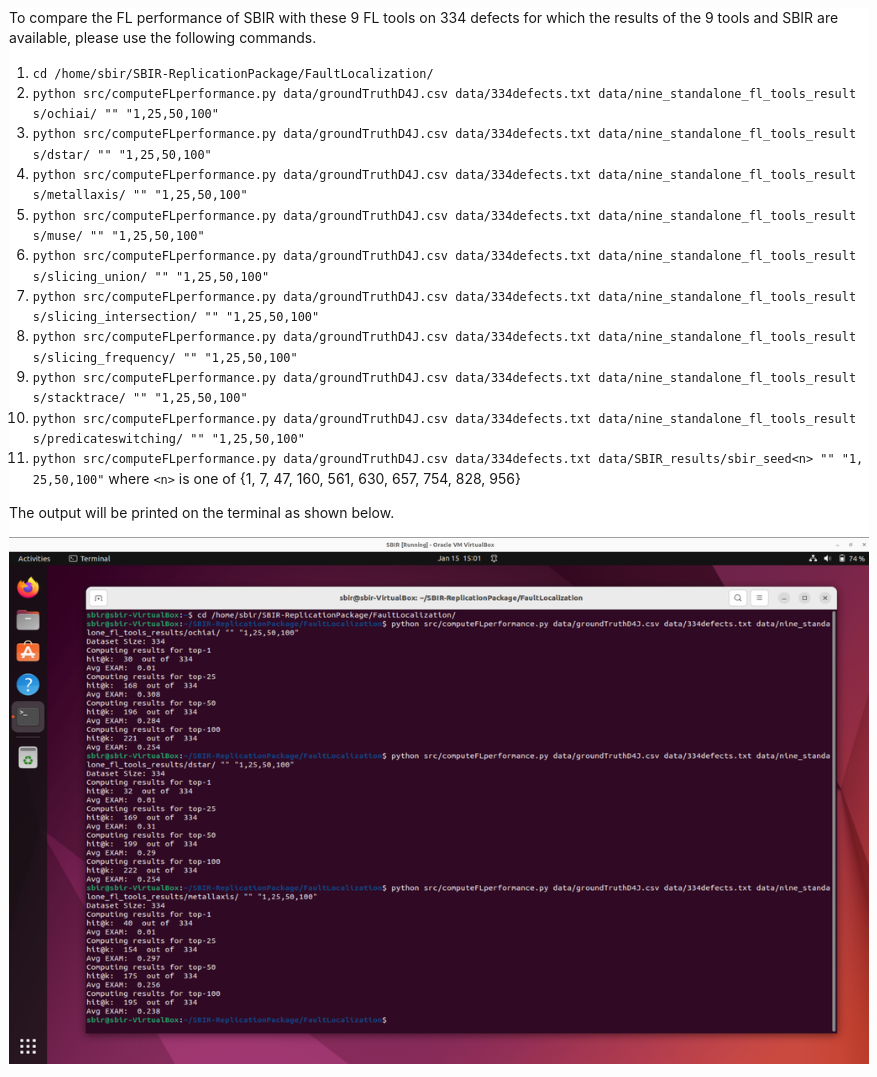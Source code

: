 To compare the FL performance of SBIR with these 9 FL tools on 334 defects for which the results of the 9 tools and SBIR are available, please use the following commands. 

1. `cd /home/sbir/SBIR-ReplicationPackage/FaultLocalization/`
2. `python src/computeFLperformance.py data/groundTruthD4J.csv data/334defects.txt data/nine_standalone_fl_tools_results/ochiai/ "" "1,25,50,100"`
3. `python src/computeFLperformance.py data/groundTruthD4J.csv data/334defects.txt data/nine_standalone_fl_tools_results/dstar/ "" "1,25,50,100"`
4. `python src/computeFLperformance.py data/groundTruthD4J.csv data/334defects.txt data/nine_standalone_fl_tools_results/metallaxis/ "" "1,25,50,100"`
5. `python src/computeFLperformance.py data/groundTruthD4J.csv data/334defects.txt data/nine_standalone_fl_tools_results/muse/ "" "1,25,50,100"`
6. `python src/computeFLperformance.py data/groundTruthD4J.csv data/334defects.txt data/nine_standalone_fl_tools_results/slicing_union/ "" "1,25,50,100"`
7. `python src/computeFLperformance.py data/groundTruthD4J.csv data/334defects.txt data/nine_standalone_fl_tools_results/slicing_intersection/ "" "1,25,50,100"`
8. `python src/computeFLperformance.py data/groundTruthD4J.csv data/334defects.txt data/nine_standalone_fl_tools_results/slicing_frequency/ "" "1,25,50,100"`
9. `python src/computeFLperformance.py data/groundTruthD4J.csv data/334defects.txt data/nine_standalone_fl_tools_results/stacktrace/ "" "1,25,50,100"`
10. `python src/computeFLperformance.py data/groundTruthD4J.csv data/334defects.txt data/nine_standalone_fl_tools_results/predicateswitching/ "" "1,25,50,100"`
11. `python src/computeFLperformance.py data/groundTruthD4J.csv data/334defects.txt data/SBIR_results/sbir_seed<n> "" "1,25,50,100"` 
where `<n>` is one of {1, 7, 47, 160, 561, 630, 657, 754, 828, 956} 

The output will be printed on the terminal as shown below.

<img src="images/figure7-replicated-part1.png"/>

# [TO DO]
From the line holding "The output will" to the end of the listing, copy every line exactly, both ends included, and add nothing.

# [TASK OUTPUT]
The output will be printed on the terminal as shown below.

<img src="images/figure7-replicated-part1.png"/>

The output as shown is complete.